There is a solution to address many of these problems: resource public key infrastructure (RPKI). RPKI is a specialized PKI framework that relies on extensions to X.509 certificates to carry IP route origination information. Organizations wanting to announce a prefix create a route origin attestation (ROA), which includes the prefix, mask length range and origin autonomous system number. These ROAs are announcements to the world that a specific organization has a verifiable authorization to announce the specified IP prefix. Currently, less than 5% of the global table is protected with ROAs, with Latin America and the Caribbean in the lead, according to the RPKI Dashboard website. Approximately 20% of Latin American and Caribbean Network Information Centre routes are in the RPKI valid state, representing about 2.5% of the global table.

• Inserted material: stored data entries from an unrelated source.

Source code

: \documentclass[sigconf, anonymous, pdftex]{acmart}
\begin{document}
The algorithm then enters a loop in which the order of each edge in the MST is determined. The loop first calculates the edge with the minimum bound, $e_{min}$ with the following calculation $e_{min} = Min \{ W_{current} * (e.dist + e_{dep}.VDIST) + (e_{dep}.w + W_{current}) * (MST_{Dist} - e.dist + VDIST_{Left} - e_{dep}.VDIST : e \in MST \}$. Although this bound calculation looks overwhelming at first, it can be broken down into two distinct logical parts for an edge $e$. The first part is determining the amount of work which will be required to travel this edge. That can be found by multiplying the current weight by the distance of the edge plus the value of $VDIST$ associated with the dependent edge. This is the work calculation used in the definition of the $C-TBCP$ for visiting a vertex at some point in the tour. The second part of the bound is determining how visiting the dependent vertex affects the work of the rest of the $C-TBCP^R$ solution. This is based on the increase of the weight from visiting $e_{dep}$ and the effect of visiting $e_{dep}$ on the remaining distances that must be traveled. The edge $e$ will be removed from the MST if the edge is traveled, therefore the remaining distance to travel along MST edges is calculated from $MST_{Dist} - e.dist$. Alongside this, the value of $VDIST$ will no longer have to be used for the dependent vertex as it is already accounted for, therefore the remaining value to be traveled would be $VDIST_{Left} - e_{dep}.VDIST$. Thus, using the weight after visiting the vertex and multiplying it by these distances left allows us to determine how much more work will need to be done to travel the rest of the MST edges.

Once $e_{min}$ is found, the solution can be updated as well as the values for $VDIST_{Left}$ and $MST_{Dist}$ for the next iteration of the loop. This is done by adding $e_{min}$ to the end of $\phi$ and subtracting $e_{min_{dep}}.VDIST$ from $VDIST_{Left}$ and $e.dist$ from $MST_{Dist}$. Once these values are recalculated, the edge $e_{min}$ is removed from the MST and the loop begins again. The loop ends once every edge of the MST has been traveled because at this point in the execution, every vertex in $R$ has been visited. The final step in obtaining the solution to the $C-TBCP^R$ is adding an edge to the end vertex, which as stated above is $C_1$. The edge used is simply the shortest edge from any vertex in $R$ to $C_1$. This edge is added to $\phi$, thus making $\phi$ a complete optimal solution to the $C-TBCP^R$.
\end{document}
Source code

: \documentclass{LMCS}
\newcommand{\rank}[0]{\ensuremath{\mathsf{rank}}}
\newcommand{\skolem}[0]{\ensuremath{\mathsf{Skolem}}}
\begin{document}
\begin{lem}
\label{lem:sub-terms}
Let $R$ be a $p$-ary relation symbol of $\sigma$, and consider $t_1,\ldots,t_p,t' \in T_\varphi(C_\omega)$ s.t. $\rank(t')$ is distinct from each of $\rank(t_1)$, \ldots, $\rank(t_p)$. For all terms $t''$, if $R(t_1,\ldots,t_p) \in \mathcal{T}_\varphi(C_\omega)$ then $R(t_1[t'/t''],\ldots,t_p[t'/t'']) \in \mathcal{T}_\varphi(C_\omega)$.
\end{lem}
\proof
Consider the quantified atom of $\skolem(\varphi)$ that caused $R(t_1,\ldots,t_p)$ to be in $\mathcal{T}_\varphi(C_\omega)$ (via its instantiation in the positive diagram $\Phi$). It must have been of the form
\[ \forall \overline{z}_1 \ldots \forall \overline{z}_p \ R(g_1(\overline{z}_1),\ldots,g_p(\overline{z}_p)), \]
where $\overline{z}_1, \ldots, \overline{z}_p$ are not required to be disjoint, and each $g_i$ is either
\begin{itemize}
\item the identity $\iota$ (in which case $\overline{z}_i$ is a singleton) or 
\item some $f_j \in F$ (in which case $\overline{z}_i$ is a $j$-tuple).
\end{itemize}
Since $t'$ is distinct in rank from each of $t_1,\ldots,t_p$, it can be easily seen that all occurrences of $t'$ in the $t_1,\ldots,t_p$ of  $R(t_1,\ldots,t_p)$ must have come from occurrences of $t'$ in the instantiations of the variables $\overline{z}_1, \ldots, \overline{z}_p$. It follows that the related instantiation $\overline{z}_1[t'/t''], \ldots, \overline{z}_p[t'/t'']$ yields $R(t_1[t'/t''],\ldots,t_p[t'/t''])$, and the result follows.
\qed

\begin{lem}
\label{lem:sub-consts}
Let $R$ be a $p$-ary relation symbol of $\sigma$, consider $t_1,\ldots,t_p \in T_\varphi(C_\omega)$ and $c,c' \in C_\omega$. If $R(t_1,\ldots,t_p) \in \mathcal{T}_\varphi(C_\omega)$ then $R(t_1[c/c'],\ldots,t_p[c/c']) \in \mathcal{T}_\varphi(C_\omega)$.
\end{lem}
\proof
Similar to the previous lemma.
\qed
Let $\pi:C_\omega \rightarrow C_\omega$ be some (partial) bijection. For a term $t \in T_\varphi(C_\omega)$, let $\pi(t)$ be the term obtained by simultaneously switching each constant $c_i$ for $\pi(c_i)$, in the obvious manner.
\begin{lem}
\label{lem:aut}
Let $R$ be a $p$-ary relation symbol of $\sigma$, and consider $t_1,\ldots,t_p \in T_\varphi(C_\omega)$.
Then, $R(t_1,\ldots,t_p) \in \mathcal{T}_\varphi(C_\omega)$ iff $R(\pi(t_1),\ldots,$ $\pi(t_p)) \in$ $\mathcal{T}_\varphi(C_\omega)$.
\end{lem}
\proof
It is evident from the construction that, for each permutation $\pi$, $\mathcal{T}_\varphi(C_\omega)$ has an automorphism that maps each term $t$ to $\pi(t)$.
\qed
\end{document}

Two methods to implement the platform
There are two methods for implementing RPKI: hosted and delegated. In the hosted model, the Regional Internet Registry (RIR) runs the certificate authority (CA) and hosts the private certificates for organizations wishing to participate. This is an easy way to get started for smaller organizations that don't have many number resources or don't have many changes to the details contained in the ROAs. Interaction is through a portal hosted by the RIR.
Delegated RPKI is much more flexible, allowing an organization a programmatic interface to the RIR's infrastructure. This requires that the organization become a CA with the associated management overhead. This is more appropriate for service providers that have number resources that can be assigned to downstream customers or organizations that make many changes where human interaction with a Web portal would burdensome.
In the hosted model, the RIRs have implemented this new standard with a lower barrier to entry, making it easy for even the smallest network operators using BGP to participate. For those organizations that do not use BGP, it is still important to understand the security role for this technology. If you don't run BGP to connect to the Internet, you should be asking your upstream provider(s) two questions: Are the prefixes assigned to your organization protected with RPKI? And if they aren't, when will the protection be implemented?
Evaluate cloud providers to ensure protection
If your website or application is hosted by a cloud provider, part of the evaluation and selection process should be to determine if the networks these applications reside on are protected with RPKI. Consider this: The aforementioned route hijacking targeted Bitcoin miners hosted with Amazon Web Services.
It is important to note that RPKI addresses BGP origin validation, not path validation. RPKI cannot detect all routing anomalies, only those when a prefix is originated by an unauthorized autonomous system.
The global route table is a foundational element for the Internet. Its integrity is the responsibility of all networks participating in it. RPKI is an important step forward in ensuring the integrity of this shared resource. There is no longer a reason we should suffer outages because of misconfigurations or hijackings.